Rate This Document
Findability
Accuracy
Completeness
Readability

Viewing Analysis Results

Prerequisites

An HPC cluster check task has been created and the analysis is complete.

Procedure

  1. In the System Profiler area on the left, click the name of the target analysis task.

    The node list is displayed.

  2. Click the name of the target node to view the analysis results.

    Click a node name.
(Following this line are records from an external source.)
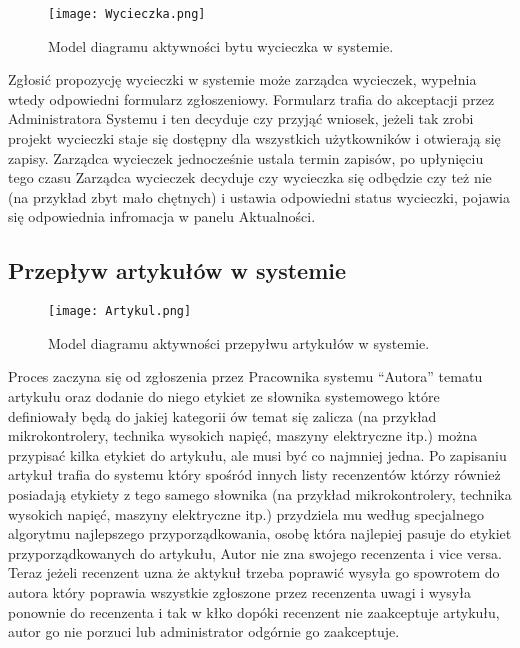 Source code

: \begin{figure}[!tb]
    \centering
    \texttt{[image: Wycieczka.png]}
    \caption{Model diagramu aktywności bytu wycieczka w systemie.}
    \label{fig:wycieczka}
\end{figure}

Zgłosić propozycję wycieczki w systemie może zarządca wycieczek, wypełnia wtedy odpowiedni formularz zgłoszeniowy. Formularz trafia do akceptacji przez Administratora Systemu i ten decyduje czy przyjąć wniosek, jeżeli tak zrobi projekt wycieczki staje się dostępny dla wszystkich użytkowników i otwierają się zapisy. Zarządca wycieczek jednocześnie ustala termin zapisów, po upłynięciu tego czasu Zarządca wycieczek decyduje czy wycieczka się odbędzie czy też nie (na przykład zbyt mało chętnych) i ustawia odpowiedni status wycieczki, pojawia się odpowiednia infromacja w panelu Aktualności.

\subsection{Przepływ artykułów w systemie}

\begin{figure}[!tb]
    \centering
    \texttt{[image: Artykul.png]}
    \caption{Model diagramu aktywności przepyłwu artykułów w systemie.}
    \label{fig:rodzina}
\end{figure}


Proces zaczyna się od zgłoszenia przez Pracownika systemu ``Autora'' tematu artykułu oraz dodanie do niego etykiet ze słownika systemowego które definiowały będą do jakiej kategorii ów temat się zalicza (na przykład mikrokontrolery, technika wysokich napięć, maszyny elektryczne itp.) można przypisać kilka etykiet do artykułu, ale musi być co najmniej jedna. Po zapisaniu artykuł trafia do systemu który spośród innych listy recenzentów którzy również posiadają etykiety z tego samego słownika  (na przykład mikrokontrolery, technika wysokich napięć, maszyny elektryczne itp.)  przydziela mu według specjalnego algorytmu najlepszego przyporządkowania, osobę która najlepiej pasuje do etykiet przyporządkowanych do artykułu, Autor nie zna swojego recenzenta i vice versa. Teraz jeżeli recenzent uzna że aktykuł trzeba poprawić wysyła go spowrotem do autora który poprawia wszystkie zgłoszone przez recenzenta uwagi i wysyła ponownie do recenzenta i tak w kłko dopóki recenzent nie zaakceptuje artykułu, autor go nie porzuci lub administrator odgórnie go zaakceptuje.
The Cluster Configuration tab page is displayed by default, as shown in Figure 1. Table 1 describes the parameters.

    • You can move the mouse pointer to next to a group to view the grouping basis or click to group data as required.
    • Click Filter Node Data to view the detailed data of a node or Clear Node Filter to clear the filter conditions.
    • Parameters collected by a privileged user are marked with asterisks (*).
    Figure 1 Cluster hardware configuration (CPU)
    Table 1 Parameter description

    Parameter

    Description

    CPU

    Node IP Address

    IP address of a node in the cluster.

    Data Group

    Group to which the current node belongs.

    CPU Model

    CPU model of the node.

    Logical CPUs

    Number of logical CPUs of the node.

    Physical CPUs

    Number of physical CPUs of the node.

    Cores Per Physical CPU

    Number of cores per CPU on the node.

    Hyper-Threading

    Number of hyperthreads on the node.

    L1i cache

    L1i cache.

    L1d cache

    L1d cache.

    L2 cache

    L2 cache.

    L3 cache

    L3 cache.

    NUMA Nodes

    Number of NUMA nodes.

    Dominant Frequency

    Dominant frequency of the CPU.

    Cache Line Size

    Cache line size of the CPU.

    Vendor

    CPU vendor.

    Figure 2 Cluster hardware configuration (GPU)
    Table 2 Parameter description

    Parameter

    Description

    Node IP Address

    IP address of a node in the cluster.

    Data Group

    Group to which the current node belongs.

    CUDA Version

    CUDA version of the node.

    Driver Version

    GPU driver version of the node.

    GPUs

    Number of GPUs on the node.

    Model

    GPU model.

    SM Clock Frequency

    SM clock frequency of the GPU.

    Memory Clock Frequency

    Memory clock frequency of the GPU.

    Figure 3 Cluster hardware configuration (memory)
    Table 3 Parameter description

    Parameter

    Description

    Node IP Address

    IP address of a node in the cluster.

    Data Group

    Group to which the current node belongs.

    Total Memory Capacity

    Total memory capacity of the node.

    Page Size

    Page size of the node.

    Huge Page Size

    Huge page size of the node.

    *Vendor

    Vendor of the DIMMs on the node. The data is collected by privileged users.

    *Model

    Model of the DIMMs on the node. The data is collected by privileged users.

    *Size

    Memory capacity of the DIMMs on the node. The data is collected by privileged users.

    *Width

    Bit width of the DIMMs on the node. The data is collected by privileged users.

    *Clock Frequency

    Clock frequency of the DIMMs on the node. The data is collected by privileged users.

    *Bank Locator

    Location information of the DIMMs on the node. The data is collected by privileged users.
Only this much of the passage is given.